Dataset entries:
+++
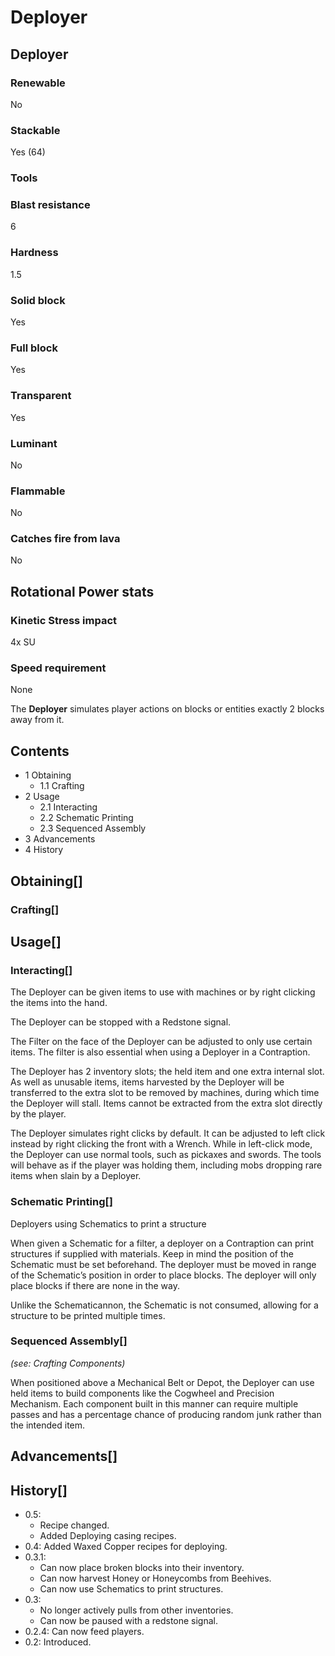 # Deployer

## Deployer

### Renewable

No

### Stackable

Yes (64)

### Tools

### Blast resistance

6

### Hardness

1.5

### Solid block

Yes

### Full block

Yes

### Transparent

Yes

### Luminant

No

### Flammable

No

### Catches fire from lava

No

## Rotational Power stats

### Kinetic Stress impact

4x SU

### Speed requirement

None

The **Deployer** simulates player actions on blocks or entities exactly 2 blocks away from it.

## Contents

- 1 Obtaining
    - 1.1 Crafting
- 2 Usage
    - 2.1 Interacting
    - 2.2 Schematic Printing
    - 2.3 Sequenced Assembly
- 3 Advancements
- 4 History

## Obtaining[]

### Crafting[]

## Usage[]

### Interacting[]

The Deployer can be given items to use with machines or by right clicking the items into the hand.

The Deployer can be stopped with a Redstone signal.

The Filter on the face of the Deployer can be adjusted to only use certain items. The filter is also essential when using a Deployer in a Contraption.

The Deployer has 2 inventory slots; the held item and one extra internal slot. As well as unusable items, items harvested by the Deployer will be transferred to the extra slot to be removed by machines, during which time the Deployer will stall. Items cannot be extracted from the extra slot directly by the player.

The Deployer simulates right clicks by default. It can be adjusted to left click instead by right clicking the front with a Wrench. While in left-click mode, the Deployer can use normal tools, such as pickaxes and swords. The tools will behave as if the player was holding them, including mobs dropping rare items when slain by a Deployer.

### Schematic Printing[]

Deployers using Schematics to print a structure

When given a Schematic for a filter, a deployer on a Contraption can print structures if supplied with materials. Keep in mind the position of the Schematic must be set beforehand. The deployer must be moved in range of the Schematic’s position in order to place blocks. The deployer will only place blocks if there are none in the way.

Unlike the Schematicannon, the Schematic is not consumed, allowing for a structure to be printed multiple times.

### Sequenced Assembly[]

*(see: Crafting Components)*

When positioned above a Mechanical Belt or Depot, the Deployer can use held items to build components like the Cogwheel and Precision Mechanism. Each component built in this manner can require multiple passes and has a percentage chance of producing random junk rather than the intended item.

## Advancements[]

## History[]

- 0.5:
    - Recipe changed.
    - Added Deploying casing recipes.
- 0.4: Added Waxed Copper recipes for deploying.
- 0.3.1:
    - Can now place broken blocks into their inventory.
    - Can now harvest Honey or Honeycombs from Beehives.
    - Can now use Schematics to print structures.
- 0.3:
    - No longer actively pulls from other inventories.
    - Can now be paused with a redstone signal.
- 0.2.4: Can now feed players.
- 0.2: Introduced.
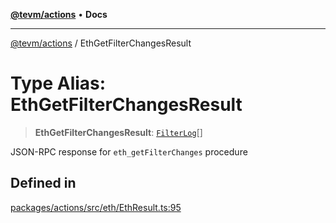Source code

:[**@tevm/actions**](../README.md) • **Docs**

***

[@tevm/actions](../globals.md) / EthGetFilterChangesResult

# Type Alias: EthGetFilterChangesResult

> **EthGetFilterChangesResult**: [`FilterLog`](FilterLog.md)[]

JSON-RPC response for `eth_getFilterChanges` procedure

## Defined in

[packages/actions/src/eth/EthResult.ts:95](https://github.com/qbzzt/tevm-monorepo/blob/main/packages/actions/src/eth/EthResult.ts#L95)

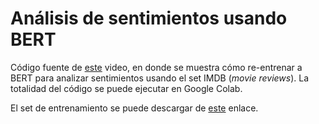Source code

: # Análisis de sentimientos usando BERT

Código fuente de [este](https://youtu.be/mvh7DV84mr4) video, en donde se muestra cómo re-entrenar a BERT para analizar sentimientos usando el set IMDB (*movie reviews*). La totalidad del código se puede ejecutar en Google Colab.

El set de entrenamiento se puede descargar de [este](https://mega.nz/file/f1p0XQbB#DbaE47G98tiZy8ypQjP4JIX8WtH_IYl8SVcYyECqf08) enlace.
+++
### The problem
Every line above should be printed again word for word, without its pictures.

### Response for this exercise
 # Deployer

## Deployer

### Renewable

No

### Stackable

Yes (64)

### Tools

### Blast resistance

6

### Hardness

1.5

### Solid block

Yes

### Full block

Yes

### Transparent

Yes

### Luminant

No

### Flammable

No

### Catches fire from lava

No

## Rotational Power stats

### Kinetic Stress impact

4x SU

### Speed requirement

None

The **Deployer** simulates player actions on blocks or entities exactly 2 blocks away from it.

## Contents

- 1 Obtaining
    - 1.1 Crafting
- 2 Usage
    - 2.1 Interacting
    - 2.2 Schematic Printing
    - 2.3 Sequenced Assembly
- 3 Advancements
- 4 History

## Obtaining[]

### Crafting[]

## Usage[]

### Interacting[]

The Deployer can be given items to use with machines or by right clicking the items into the hand.

The Deployer can be stopped with a Redstone signal.

The Filter on the face of the Deployer can be adjusted to only use certain items. The filter is also essential when using a Deployer in a Contraption.

The Deployer has 2 inventory slots; the held item and one extra internal slot. As well as unusable items, items harvested by the Deployer will be transferred to the extra slot to be removed by machines, during which time the Deployer will stall. Items cannot be extracted from the extra slot directly by the player.

The Deployer simulates right clicks by default. It can be adjusted to left click instead by right clicking the front with a Wrench. While in left-click mode, the Deployer can use normal tools, such as pickaxes and swords. The tools will behave as if the player was holding them, including mobs dropping rare items when slain by a Deployer.

### Schematic Printing[]

Deployers using Schematics to print a structure

When given a Schematic for a filter, a deployer on a Contraption can print structures if supplied with materials. Keep in mind the position of the Schematic must be set beforehand. The deployer must be moved in range of the Schematic’s position in order to place blocks. The deployer will only place blocks if there are none in the way.

Unlike the Schematicannon, the Schematic is not consumed, allowing for a structure to be printed multiple times.

### Sequenced Assembly[]

*(see: Crafting Components)*

When positioned above a Mechanical Belt or Depot, the Deployer can use held items to build components like the Cogwheel and Precision Mechanism. Each component built in this manner can require multiple passes and has a percentage chance of producing random junk rather than the intended item.

## Advancements[]

## History[]

- 0.5:
    - Recipe changed.
    - Added Deploying casing recipes.
- 0.4: Added Waxed Copper recipes for deploying.
- 0.3.1:
    - Can now place broken blocks into their inventory.
    - Can now harvest Honey or Honeycombs from Beehives.
    - Can now use Schematics to print structures.
- 0.3:
    - No longer actively pulls from other inventories.
    - Can now be paused with a redstone signal.
- 0.2.4: Can now feed players.
- 0.2: Introduced.
Source code

:[**@tevm/actions**](../README.md) • **Docs**

***

[@tevm/actions](../globals.md) / EthGetFilterChangesResult

# Type Alias: EthGetFilterChangesResult

> **EthGetFilterChangesResult**: [`FilterLog`](FilterLog.md)[]

JSON-RPC response for `eth_getFilterChanges` procedure

## Defined in

[packages/actions/src/eth/EthResult.ts:95](https://github.com/qbzzt/tevm-monorepo/blob/main/packages/actions/src/eth/EthResult.ts#L95)

Source code

: # Análisis de sentimientos usando BERT

Código fuente de [este](https://youtu.be/mvh7DV84mr4) video, en donde se muestra cómo re-entrenar a BERT para analizar sentimientos usando el set IMDB (*movie reviews*). La totalidad del código se puede ejecutar en Google Colab.

El set de entrenamiento se puede descargar de [este](https://mega.nz/file/f1p0XQbB#DbaE47G98tiZy8ypQjP4JIX8WtH_IYl8SVcYyECqf08) enlace.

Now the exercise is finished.